## [TASK DESCRIPTION]
Leave the pictures out, and transcribe the material below exactly from the line with "Node RED uses" to the line with "[Adrianna's penguin](http://bartalottia16.github.io/Penguin)", both lines included.

**** RECORDED DATA

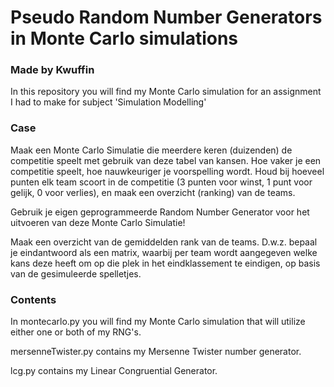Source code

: # Pseudo Random Number Generators in Monte Carlo simulations
### Made by Kwuffin

In this repository you will find my Monte Carlo simulation for an assignment I had to make for subject 'Simulation Modelling'

### Case
Maak een Monte Carlo Simulatie die meerdere keren (duizenden) de competitie speelt met gebruik van deze tabel van kansen. Hoe vaker je een competitie speelt, hoe nauwkeuriger je voorspelling wordt. Houd bij hoeveel punten elk team scoort in de competitie (3 punten voor winst, 1 punt voor gelijk, 0 voor verlies), en maak een overzicht (ranking) van de teams.

Gebruik je eigen geprogrammeerde Random Number Generator voor het uitvoeren van deze Monte Carlo Simulatie!

Maak een overzicht van de gemiddelden rank van de teams. D.w.z. bepaal je eindantwoord als een matrix, waarbij per team wordt aangegeven welke kans deze heeft om op die plek in het eindklassement te eindigen, op basis van de gesimuleerde spelletjes.

### Contents
In montecarlo.py you will find my Monte Carlo simulation that will utilize either one or both of my RNG's.

mersenneTwister.py contains my Mersenne Twister number generator.

lcg.py contains my Linear Congruential Generator.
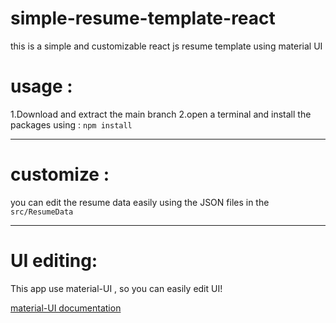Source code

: # simple-resume-template-react
this is a simple and customizable react js resume template using material UI

<h1>usage :</h1>

1.Download and extract the main branch 
2.open a terminal and install the packages using : `npm install`

___

<h1>customize : </h1>

you can edit the resume data easily using the JSON files in the `src/ResumeData`

----

<h1>UI editing: </h1>
This app use material-UI , so you can easily edit UI!

[material-UI documentation](https://mui.com/components/)


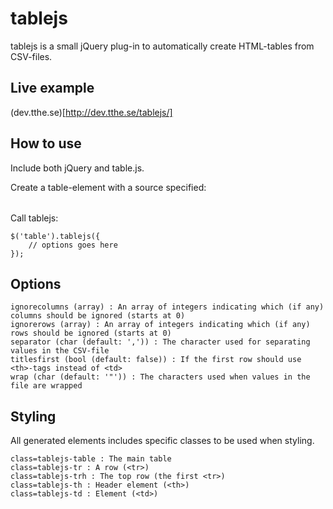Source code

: tablejs
=======

tablejs is a small jQuery plug-in to automatically create HTML-tables from CSV-files.

Live example
------------

(dev.tthe.se)[http://dev.tthe.se/tablejs/]

How to use
----------

Include both jQuery and table.js.

Create a table-element with a source specified: <table src="values.csv"></table>

Call tablejs:

    $('table').tablejs({
        // options goes here
    });


Options
-------

    ignorecolumns (array) : An array of integers indicating which (if any) columns should be ignored (starts at 0)
    ignorerows (array) : An array of integers indicating which (if any) rows should be ignored (starts at 0)
    separator (char (default: ',')) : The character used for separating values in the CSV-file
    titlesfirst (bool (default: false)) : If the first row should use <th>-tags instead of <td>
    wrap (char (default: '"')) : The characters used when values in the file are wrapped


Styling
-------

All generated elements includes specific classes to be used when styling.

    class=tablejs-table : The main table
    class=tablejs-tr : A row (<tr>)
    class=tablejs-trh : The top row (the first <tr>)
    class=tablejs-th : Header element (<th>)
    class=tablejs-td : Element (<td>)
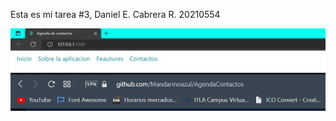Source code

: Esta es mi tarea #3, Daniel E. Cabrera R. 20210554

![Mi captura de pantalla DOMAIN](./Anexos/CapturaDomain.PNG)
<br/>
![Mi captura de pantalla en GIT](./Anexos/GitURL.PNG)
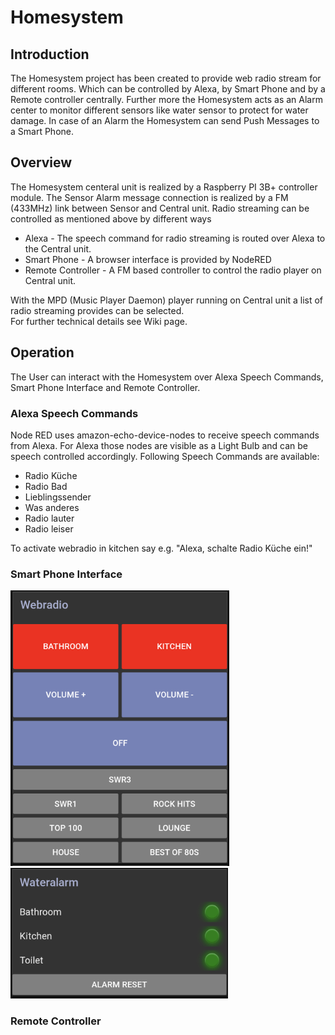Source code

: # Homesystem

## Introduction
The Homesystem project has been created to provide web radio stream for different rooms. Which can be controlled by Alexa, by Smart Phone and by a Remote controller centrally.
Further more the Homesystem acts as an Alarm center to monitor different sensors like water sensor to protect for water damage. In case of an Alarm the Homesystem can send Push Messages to a Smart Phone.

## Overview
The Homesystem centeral unit is realized by a Raspberry PI 3B+ controller module. 
The Sensor Alarm message connection is realized by a FM (433MHz) link between Sensor and Central unit.
Radio streaming can be controlled as mentioned above by different ways
* Alexa - The speech command for radio streaming is routed over Alexa to the Central unit. 
* Smart Phone - A browser interface is provided by NodeRED
* Remote Controller - A FM based controller to control the radio player on Central unit.

With the MPD (Music Player Daemon) player running on Central unit a list of radio streaming provides can be selected.  
For further technical details see Wiki page.
## Operation
The User can interact with the Homesystem over Alexa Speech Commands, Smart Phone Interface and Remote Controller.
### Alexa Speech Commands
Node RED uses amazon-echo-device-nodes to receive speech commands from Alexa. For Alexa those nodes are visible as a Light Bulb and can be speech controlled accordingly.
Following Speech Commands are available:
* Radio Küche
* Radio Bad
* Lieblingssender
* Was anderes
* Radio lauter
* Radio leiser

To activate webradio in kitchen say e.g. "Alexa, schalte Radio Küche ein!"
### Smart Phone Interface
![Webradio](/Images/WebradioScreenShot.png)  
![Wateralarm](/Images/WateralarmScreenShot.png) 
### Remote Controller
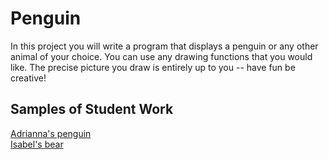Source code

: Penguin
=============

In this project you will write a program that displays a penguin or any other animal of your choice. You can use any drawing functions that you would like. The precise picture you draw is entirely up to you -- have fun be creative!

Samples of Student Work
-----------------------
[Adrianna's penguin](http://bartalottia16.github.io/Penguin)  
[Isabel's bear](http://isabel98b.github.io/Penguin/)  

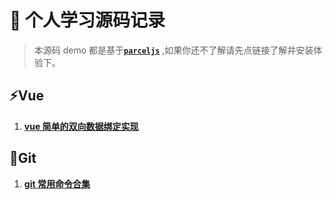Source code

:# 🐼 个人学习源码记录

> 本源码 demo 都是基于[**`parceljs`**](https://parceljs.org/) ,如果你还不了解请先点链接了解并安装体验下。

## ⚡Vue

1. [**vue 简单的双向数据绑定实现**](./vue/sample-demo/Readme.md)

## 📌Git

1. [**git 常用命令合集**](./git/common-commands/Readme.md)
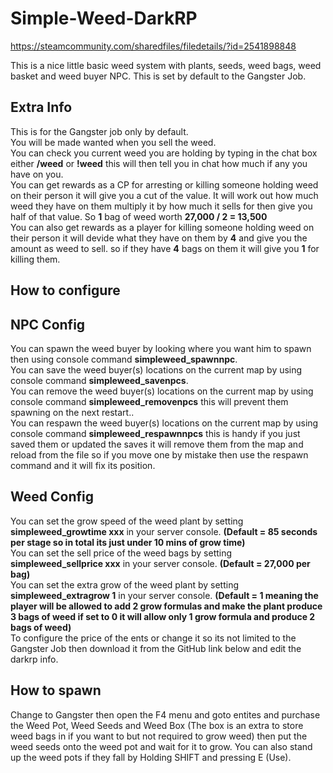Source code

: # Simple-Weed-DarkRP

https://steamcommunity.com/sharedfiles/filedetails/?id=2541898848

This is a nice little basic weed system with plants, seeds, weed bags, weed basket and weed buyer NPC. This is set by default to the Gangster Job.

## Extra Info
This is for the Gangster job only by default.<br/>
You will be made wanted when you sell the weed.<br/>
You can check you current weed you are holding by typing in the chat box either **/weed** or **!weed** this will then tell you in chat how much if any you have on you.<br/>
You can get rewards as a CP for arresting or killing someone holding weed on their person it will give you a cut of the value. It will work out how much weed they have on them multiply it by how much it sells for then give you half of that value. So **1** bag of weed worth **27,000 / 2 = 13,500**<br/>
You can also get rewards as a player for killing someone holding weed on their person it will devide what they have on them by **4** and give you the amount as weed to sell. so if they have **4** bags on them it will give you **1** for killing them.<br/>

## How to configure
## NPC Config
You can spawn the weed buyer by looking where you want him to spawn then using console command **simpleweed_spawnnpc**.<br/>
You can save the weed buyer(s) locations on the current map by using console command **simpleweed_savenpcs**.<br/>
You can remove the weed buyer(s) locations on the current map by using console command **simpleweed_removenpcs** this will prevent them spawning on the next restart..<br/>
You can respawn the weed buyer(s) locations on the current map by using console command **simpleweed_respawnnpcs** this is handy if you just saved them or updated the saves it will remove them from the map and reload from the file so if you move one by mistake then use the respawn command and it will fix its position.<br/>
## Weed Config
You can set the grow speed of the weed plant by setting **simpleweed_growtime xxx** in your server console. **(Default = 85 seconds per stage so in total its just under 10 mins of grow time)**<br/>
You can set the sell price of the weed bags by setting **simpleweed_sellprice xxx** in your server console. **(Default = 27,000 per bag)**<br/>
You can set the extra grow of the weed plant by setting **simpleweed_extragrow 1** in your server console. **(Default = 1 meaning the player will be allowed to add 2 grow formulas and make the plant produce 3 bags of weed if set to 0 it will allow only 1 grow formula and produce 2 bags of weed)**<br/>
To configure the price of the ents or change it so its not limited to the Gangster Job then download it from the GitHub link below and edit the darkrp info.<br/>

## How to spawn
Change to Gangster then open the F4 menu and goto entites and purchase the Weed Pot, Weed Seeds and Weed Box (The box is an extra to store weed bags in if you want to but not required to grow weed) then put the weed seeds onto the weed pot and wait for it to grow. You can also stand up the weed pots if they fall by Holding SHIFT and pressing E (Use).
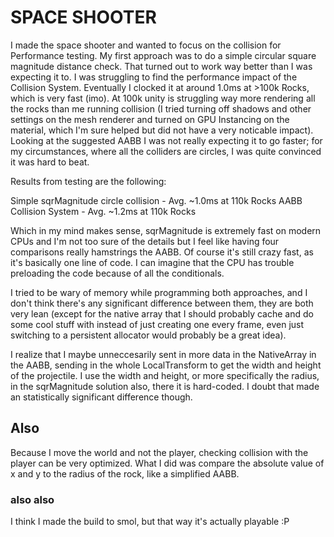 # SPACE SHOOTER

I made the space shooter and wanted to focus on the collision for Performance testing. My first approach was to do a simple circular square magnitude distance check. That turned out to work way better than I was expecting it to. I was struggling to find the performance impact of the Collision System. Eventually I clocked it at around 1.0ms at >100k Rocks, which is very fast (imo). At 100k unity is struggling way more rendering all the rocks than me running collision (I tried turning off shadows and other settings on the mesh renderer and turned on GPU Instancing on the material, which I'm sure helped but did not have a very noticable impact). Looking at the suggested AABB I was not really expecting it to go faster; for my circumstances, where all the colliders are circles, I was quite convinced it was hard to beat. 

Results from testing are the following:

Simple sqrMagnitude circle collision - Avg. ~1.0ms at 110k Rocks 
AABB Collision System - Avg. ~1.2ms at 110k Rocks

Which in my mind makes sense, sqrMagnitude is extremely fast on modern CPUs and I'm not too sure of the details but I feel like having four comparisons really hamstrings the AABB. 
Of course it's still crazy fast, as it's basically one line of code. I can imagine that the CPU has trouble preloading the code because of all the conditionals.

I tried to be wary of memory while programming both approaches, and I don't think there's any significant difference between them, they are both very lean (except for the native array that I should probably cache and do some cool stuff with instead of just creating one every frame, even just switching to a persistent allocator would probably be a great idea). 

I realize that I maybe unneccesarily sent in more data in the NativeArray in the AABB, sending in the whole LocalTransform to get the width and height of the projectile. I use the width and height, or more specifically the radius, in the sqrMagnitude solution also, there it is hard-coded. I doubt that made an statistically significant difference though.

## Also

Because I move the world and not the player, checking collision with the player can be very optimized. What I did was compare the absolute value of x and y to the radius of the rock, like a simplified AABB. 

### also also
I think I made the build to smol, but that way it's actually playable :P
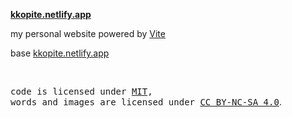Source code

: **[kkopite.netlify.app](https://kkopite.netlify.app)**

my personal website powered by [Vite](https://vitejs.dev/)

base [kkopite.netlify.app](https://github.com/antfu/antfu.me)

<br>

<samp>code is licensed under <a href='./LICENSE'>MIT</a>,<br> words and images are licensed under <a href='https://creativecommons.org/licenses/by-nc-sa/4.0/'>CC BY-NC-SA 4.0</a></samp>.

********

## [RESPONSE]
Node RED uses amazon-echo-device-nodes to receive speech commands from Alexa. For Alexa those nodes are visible as a Light Bulb and can be speech controlled accordingly.
Following Speech Commands are available:
* Radio Küche
* Radio Bad
* Lieblingssender
* Was anderes
* Radio lauter
* Radio leiser

To activate webradio in kitchen say e.g. "Alexa, schalte Radio Küche ein!"
### Smart Phone Interface
![Webradio](/Images/WebradioScreenShot.png)  
![Wateralarm](/Images/WateralarmScreenShot.png) 
### Remote Controller
Source code

: Penguin
=============

In this project you will write a program that displays a penguin or any other animal of your choice. You can use any drawing functions that you would like. The precise picture you draw is entirely up to you -- have fun be creative!

Samples of Student Work
-----------------------
[Adrianna's penguin](http://bartalottia16.github.io/Penguin)  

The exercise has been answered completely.